Is that what we want? Is that what we expect? John Kennedy, Ronald Reagan, Cardinal Bernardin and Dr. Martin Luther King all rolled into one? I heard that is why Colin Powell didn’t run for president in 1996.He didn’t want to put himself and his family through that kind of high-expectation, knit-picking, character-assassinating wringer.
And then I imagined the spouses of all the candidates running for mayor next time around, giving public speeches in which they would paint their partners as candidates for sainthood. I think most of us would roll our eyes and shake our heads. It’s not because they’re bad people but because we know them too well. We will vote for one of them, not because he/she is perfect but because we make the judgment that one will do the job a little better than the other.
No perfection expected. No utopia anticipated or demands for heaven to be brought to earth. Simply that one will do a little bit better job than the other. That’s all. Just a little bit better.

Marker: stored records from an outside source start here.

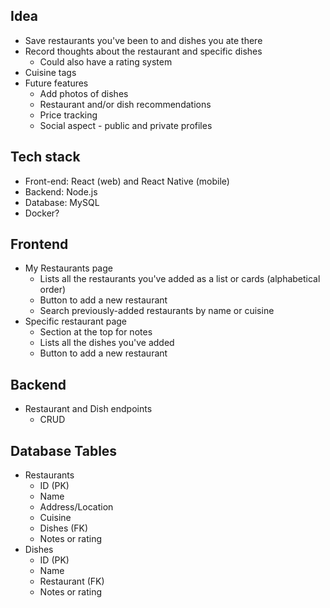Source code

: ## Idea

- Save restaurants you've been to and dishes you ate there
- Record thoughts about the restaurant and specific dishes
	- Could also have a rating system
- Cuisine tags
- Future features
	- Add photos of dishes
	- Restaurant and/or dish recommendations
	- Price tracking
	- Social aspect - public and private profiles

## Tech stack

- Front-end: React (web) and React Native (mobile)
- Backend: Node.js
- Database: MySQL
- Docker?

## Frontend

- My Restaurants page
	- Lists all the restaurants you've added as a list or cards (alphabetical order)
	- Button to add a new restaurant
	- Search previously-added restaurants by name or cuisine
- Specific restaurant page
	- Section at the top for notes
	- Lists all the dishes you've added
	- Button to add a new restaurant

## Backend

- Restaurant and Dish endpoints
	- CRUD

## Database Tables

- Restaurants
	- ID (PK)
	- Name
	- Address/Location
	- Cuisine
	- Dishes (FK)
	- Notes or rating
- Dishes
	- ID (PK)
	- Name
	- Restaurant (FK)
	- Notes or rating
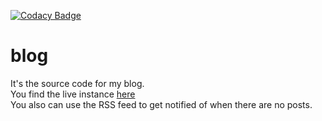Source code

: 
[![Codacy Badge](https://app.codacy.com/project/badge/Grade/fd49b1a14156479492bf414fdde868bd)](https://www.codacy.com/gh/terminaldweller/web/dashboard?utm_source=github.com&amp;utm_medium=referral&amp;utm_content=terminaldweller/web&amp;utm_campaign=Badge_Grade)

# blog
It's the source code for my blog.<br/>
You find the live instance [here](https://blog.terminaldweller.com)<br/>
You also can use the RSS feed to get notified of when there are no posts.<br/>
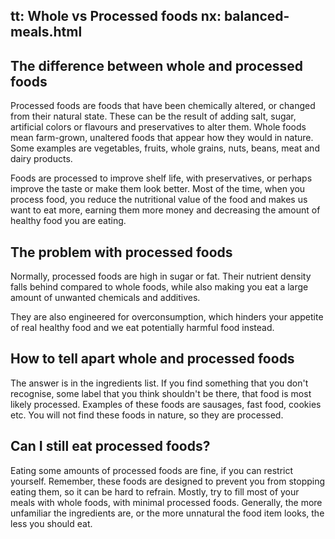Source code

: tt: Whole vs Processed foods
nx: balanced-meals.html
---

## The difference between whole and processed foods

Processed foods are foods that have been chemically altered, or changed from their natural state. These can be the result of adding salt, sugar, artificial colors or flavours and preservatives to alter them. Whole foods mean farm-grown, unaltered foods that appear how they would in nature. Some examples are vegetables, fruits, whole grains, nuts, beans, meat and dairy products.

Foods are processed to improve shelf life, with preservatives, or perhaps improve the taste or make them look better. Most of the time, when you process food, you reduce the nutritional value of the food and makes us want to eat more, earning them more money and decreasing the amount of healthy food you are eating.

## The problem with processed foods

Normally, processed foods are high in sugar or fat. Their nutrient density falls behind compared to whole foods, while also making you eat a large amount of unwanted chemicals and additives.

They are also engineered for overconsumption, which hinders your appetite of real healthy food and we eat potentially harmful food instead.

## How to tell apart whole and processed foods

The answer is in the ingredients list. If you find something that you don't recognise, some label that you think shouldn't be there, that food is most likely processed. Examples of these foods are sausages, fast food, cookies etc. You will not find these foods in nature, so they are processed.

## Can I still eat processed foods?
Eating some amounts of processed foods are fine, if you can restrict yourself. Remember, these foods are designed to prevent you from stopping eating them, so it can be hard to refrain. Mostly, try to fill most of your meals with whole foods, with minimal processed foods. Generally, the more unfamiliar the ingredients are, or the more unnatural the food item looks, the less you should eat.
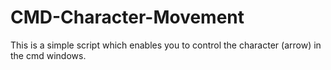 # CMD-Character-Movement
This is a simple script which enables you to control the character (arrow) in the cmd windows.
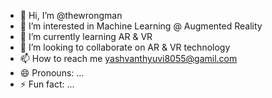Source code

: - 👋 Hi, I’m @thewrongman
- 👀 I’m interested in Machine Learning @ Augmented Reality
- 🌱 I’m currently learning AR & VR
- 💞️ I’m looking to collaborate on AR & VR technology
- 📫 How to reach me yashvanthyuvi8055@gamil.com
- 😄 Pronouns: ...
- ⚡ Fun fact: ...

<!---
thewrongman/thewrongman is a ✨ special ✨ repository because its `README.md` (this file) appears on your GitHub profile.
You can click the Preview link to take a look at your changes.
--->

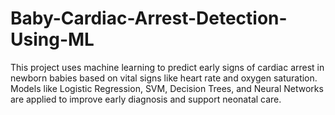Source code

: # Baby-Cardiac-Arrest-Detection-Using-ML
This project uses machine learning to predict early signs of cardiac arrest in newborn babies based on vital signs like heart rate and oxygen saturation. Models like Logistic Regression, SVM, Decision Trees, and Neural Networks are applied to improve early diagnosis and support neonatal care.
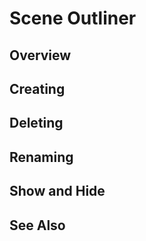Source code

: # Scene Outliner

## Overview

## Creating

## Deleting

## Renaming

## Show and Hide


## See Also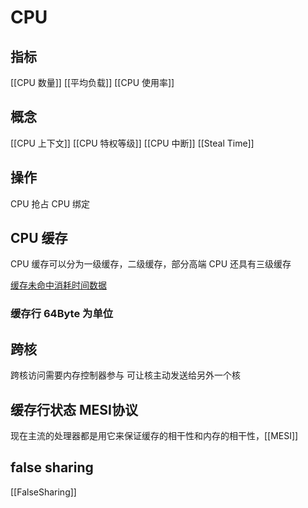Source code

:# CPU

## 指标
[[CPU 数量]]
[[平均负载]]
[[CPU 使用率]]

## 概念
[[CPU 上下文]]
[[CPU 特权等级]]
[[CPU 中断]]
[[Steal Time]]

## 操作
CPU 抢占
CPU 绑定

## CPU 缓存
CPU 缓存可以分为一级缓存，二级缓存，部分高端 CPU 还具有三级缓存

[缓存未命中消耗时间数据](https://images2015.cnblogs.com/blog/897247/201608/897247-20160823201305464-895015043.png)

### 缓存行 64Byte 为单位

## 跨核
跨核访问需要内存控制器参与
可让核主动发送给另外一个核

## 缓存行状态 MESI协议
现在主流的处理器都是用它来保证缓存的相干性和内存的相干性，[[MESI]]

## false sharing
[[FalseSharing]]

One way to look at religion is that it is an attempt to figure out how the ideal and the perfect have anything to do with the ambiguous reality in which we live. In a small town where we bump into each other often, where we are seen on our good days and our bad days, it’s hard to believe that anyone, running for office or not, is anywhere close to perfect.
In my opinion, that is healthy. We are all – to speak in religious language – sinners. We’ve all fallen short of the glory of God. We’ve all spoken out of turn, hurt other people, messed up relationships and been dishonest, if not to others then certainly to ourselves.
Jesus said, “Let those who are without sin, throw the first stone.” That goes for elected officials. It goes for newspaper columnists. It goes for how we talk about village affairs with our friends as we are eating breakfast at Louie’s.
It’s not that we can’t criticize what elected officials say or the decisions they make. It’s one thing, however, to make a respectful criticism and it’s another thing to throw personal, demonizing stones. Respectful criticism contributes to the public good. Stone-throwing, in the long run, tears it down. That’s why I won’t listen to Michael Moore and Stephen Colbert on the left or Rush Limbaugh and Glenn Beck on the right.
As I view the world through my religious lens, what I see is that none of us is perfect. It’s deceitful for politicians to pretend that they are, and it’s unfair if not delusional for voters to demand that candidates show us that they are squeaky clean before we’ll vote for them.
Character does matter, but it’s also important to take logs out of our own eyes before looking for specks in the eyes of the 1%, the 47%, or the 99%.
I can’t make billionaires stop creating negative attack ads that attempt to win elections by demonizing candidates they oppose. What I can do is say to my friends and neighbors, “Let’s stick to substance in the way we talk to and about each other. Let’s not impugn another person’s motives. Let’s not make it personal.”